11Les idées de l’auteur rejoignent, à leur façon, certaines conceptions neuroscientifiques5 (les travaux sur l'empathie entre autres), qui considèrent l’esprit comme étant toujours en construction et ne pouvant se développer sans l’autre, sans ce que l’autre suscite en soi. Son chapitre introductif le signale, dialectisant « esprit et cerveau », soma et psyché.
Un déterminisme aprioriste (prima faciae ou avant tout test ou tout recours à l'expérience) et un déterminisme après-coup (post faciae ou après tout test ou recours à l'expérience). En quoi consistent-ils ? Que peuvent-ils signifier, concrètement, pour un usage scientifique (ou non) ? Que « disent-ils » ? Nous considérons que le déterminisme prima faciae dit ceci : « cet objet qui se présente directement sous nos yeux, est déterminé par telle(s) cause(s) ». On affirme donc une connaissance apriori de l'objet. Mais, en reprenant la célèbre formule de Kant (« nous ne connaissons apriori des choses que ce que nous y mettons nous-mêmes »), nous nous rendons compte que les tests sont nécessaires, ainsi que le démontra Karl Popper, critique de l'apriorisme kantien. Ceci nous amène logiquement à définir le déterminisme post faciae (après-coup) qui nous dit donc ceci : « après les tests que nous venons d'effectuer, nous constatons que cet objet est déterminé par telle(s) loi(s) universelle(s) corroborée(s), que nous supposions, prima faciae, mais que nous venons de mettre à l'épreuve ».

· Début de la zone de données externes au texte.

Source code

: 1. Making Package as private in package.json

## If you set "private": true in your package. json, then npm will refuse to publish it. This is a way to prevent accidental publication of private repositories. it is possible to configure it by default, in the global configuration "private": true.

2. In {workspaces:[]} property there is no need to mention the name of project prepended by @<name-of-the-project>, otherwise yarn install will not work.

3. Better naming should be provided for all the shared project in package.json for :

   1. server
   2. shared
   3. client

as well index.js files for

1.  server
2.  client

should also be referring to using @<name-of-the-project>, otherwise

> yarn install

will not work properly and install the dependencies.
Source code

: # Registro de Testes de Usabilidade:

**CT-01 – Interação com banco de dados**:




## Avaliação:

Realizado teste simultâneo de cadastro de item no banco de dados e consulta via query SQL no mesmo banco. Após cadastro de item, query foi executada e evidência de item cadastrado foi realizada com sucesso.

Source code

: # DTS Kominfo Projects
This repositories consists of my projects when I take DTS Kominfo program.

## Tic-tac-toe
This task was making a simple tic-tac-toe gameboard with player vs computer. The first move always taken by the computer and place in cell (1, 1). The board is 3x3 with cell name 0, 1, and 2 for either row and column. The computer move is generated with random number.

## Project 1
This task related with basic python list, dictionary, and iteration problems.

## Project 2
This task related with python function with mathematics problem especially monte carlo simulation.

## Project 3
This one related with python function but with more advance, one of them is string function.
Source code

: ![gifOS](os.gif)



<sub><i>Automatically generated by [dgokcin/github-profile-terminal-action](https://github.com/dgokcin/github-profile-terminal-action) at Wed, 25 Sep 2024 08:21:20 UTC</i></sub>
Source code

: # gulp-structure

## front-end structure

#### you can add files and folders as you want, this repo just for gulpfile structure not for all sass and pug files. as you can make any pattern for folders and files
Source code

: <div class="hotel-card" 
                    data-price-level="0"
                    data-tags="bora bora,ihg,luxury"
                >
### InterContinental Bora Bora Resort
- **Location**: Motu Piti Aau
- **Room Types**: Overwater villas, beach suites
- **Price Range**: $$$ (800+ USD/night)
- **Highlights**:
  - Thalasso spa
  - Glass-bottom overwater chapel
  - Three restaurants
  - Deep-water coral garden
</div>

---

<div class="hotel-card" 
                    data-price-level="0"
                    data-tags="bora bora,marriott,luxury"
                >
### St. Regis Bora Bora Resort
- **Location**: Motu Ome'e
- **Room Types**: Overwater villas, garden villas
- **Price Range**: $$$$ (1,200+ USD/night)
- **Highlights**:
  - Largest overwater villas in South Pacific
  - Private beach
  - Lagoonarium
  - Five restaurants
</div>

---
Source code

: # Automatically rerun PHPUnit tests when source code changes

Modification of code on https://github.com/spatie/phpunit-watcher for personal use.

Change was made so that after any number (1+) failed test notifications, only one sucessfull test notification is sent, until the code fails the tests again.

L’un des avantages les plus immédiats de se joindre à une salle de chat psychique se trouve dans l’anonymat qu’elle permet. Les personnes qui cherchent une lecture psychique peut être un peu mal à l’aise avec un étranger, ou incertain exactement ce que l’information qu’ils veulent. Dans la salle de chat, ils ne doivent pas rencontrer le lecteur ou les autres membres face à face, et peuvent également choisir un nom d’utilisateur qui est différente de la leur. Cette distance initiale leur permet de savoir si le groupe est un endroit où ils peuvent se sentir à l’aise avant de demander leur lecture ou d’investir une grande quantité de temps.